CINCINNATI — Sixty years ago, seeing a nun dressed in a habit teaching a classroom of children was the norm in Catholic grade schools and high schools in Cincinnati and across the country. Today, most Catholic schools are staffed primarily by laypeople.
This change has happened gradually as a smaller number of men and women choose to become priests, nuns and brothers compared to a generation ago. In 1965, there were about 180,000 religious sisters in the United States. In 2014, that number had fallen by more than 70 percent to approximately 50,000. The total number of U.S. priests had fallen by 35 percent to 38,000 in 2014 from 59,000 in 1965, according to the Center for Applied Research in the Apostolate at Georgetown University.
Currently, 11 priests, 33 sisters and six brothers are teaching in the Archdiocese of Cincinnati, which includes more than 40,000 students in 112 schools in the Cincinnati and Dayton areas.

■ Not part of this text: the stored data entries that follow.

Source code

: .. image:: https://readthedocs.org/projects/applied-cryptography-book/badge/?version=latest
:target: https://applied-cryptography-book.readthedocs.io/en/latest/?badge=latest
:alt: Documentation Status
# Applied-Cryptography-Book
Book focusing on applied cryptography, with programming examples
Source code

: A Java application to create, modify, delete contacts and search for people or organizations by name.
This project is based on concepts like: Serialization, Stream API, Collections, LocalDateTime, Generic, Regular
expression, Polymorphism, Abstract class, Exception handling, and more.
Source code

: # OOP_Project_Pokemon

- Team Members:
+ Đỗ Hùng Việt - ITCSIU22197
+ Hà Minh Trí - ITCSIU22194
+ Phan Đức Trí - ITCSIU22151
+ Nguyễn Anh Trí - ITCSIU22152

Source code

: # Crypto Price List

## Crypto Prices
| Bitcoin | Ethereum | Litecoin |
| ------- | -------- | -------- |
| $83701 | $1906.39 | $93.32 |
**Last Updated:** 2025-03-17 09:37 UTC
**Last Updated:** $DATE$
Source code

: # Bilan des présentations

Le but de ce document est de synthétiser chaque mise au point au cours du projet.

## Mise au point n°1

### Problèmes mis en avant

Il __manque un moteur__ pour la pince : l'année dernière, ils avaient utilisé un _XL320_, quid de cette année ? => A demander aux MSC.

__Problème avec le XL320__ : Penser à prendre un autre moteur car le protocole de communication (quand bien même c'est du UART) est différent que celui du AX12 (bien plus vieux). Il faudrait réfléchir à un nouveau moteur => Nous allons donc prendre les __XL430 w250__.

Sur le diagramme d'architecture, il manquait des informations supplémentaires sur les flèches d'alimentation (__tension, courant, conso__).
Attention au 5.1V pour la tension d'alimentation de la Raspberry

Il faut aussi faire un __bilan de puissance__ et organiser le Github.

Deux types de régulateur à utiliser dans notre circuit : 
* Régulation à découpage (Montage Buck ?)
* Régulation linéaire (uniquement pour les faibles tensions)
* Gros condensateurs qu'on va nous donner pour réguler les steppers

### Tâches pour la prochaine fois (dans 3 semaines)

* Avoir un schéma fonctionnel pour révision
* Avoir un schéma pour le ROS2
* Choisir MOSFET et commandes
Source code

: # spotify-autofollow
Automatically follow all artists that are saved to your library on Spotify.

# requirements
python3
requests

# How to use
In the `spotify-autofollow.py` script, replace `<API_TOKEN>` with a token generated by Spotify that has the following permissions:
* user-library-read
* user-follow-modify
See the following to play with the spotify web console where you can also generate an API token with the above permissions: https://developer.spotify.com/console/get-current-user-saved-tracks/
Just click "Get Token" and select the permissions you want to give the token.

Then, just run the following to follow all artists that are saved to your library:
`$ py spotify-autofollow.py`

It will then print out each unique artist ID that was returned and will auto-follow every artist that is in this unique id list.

Tom Otten has spent most of the last 60 years at Elder High School in Price Hill as a student, teacher and administrator. When he was a student in the mid-1950s, he had only two lay teachers throughout his four years of high school. All of the rest were priests. Today, there are no priests on the faculty, with the last part-time priest on staff retiring three years ago.
Otten, who has served as principal of Elder since the early 1990s, said there was a financial impact of the priests leaving education, because they were “cheap labor” compared to laypeople.
“They did a wonderful job as teachers, but they were ordained for different reasons other than to teach high school,” Otten said. “They became sorely needed in the parishes. Running the parishes is vital to the spiritual life of the whole church.”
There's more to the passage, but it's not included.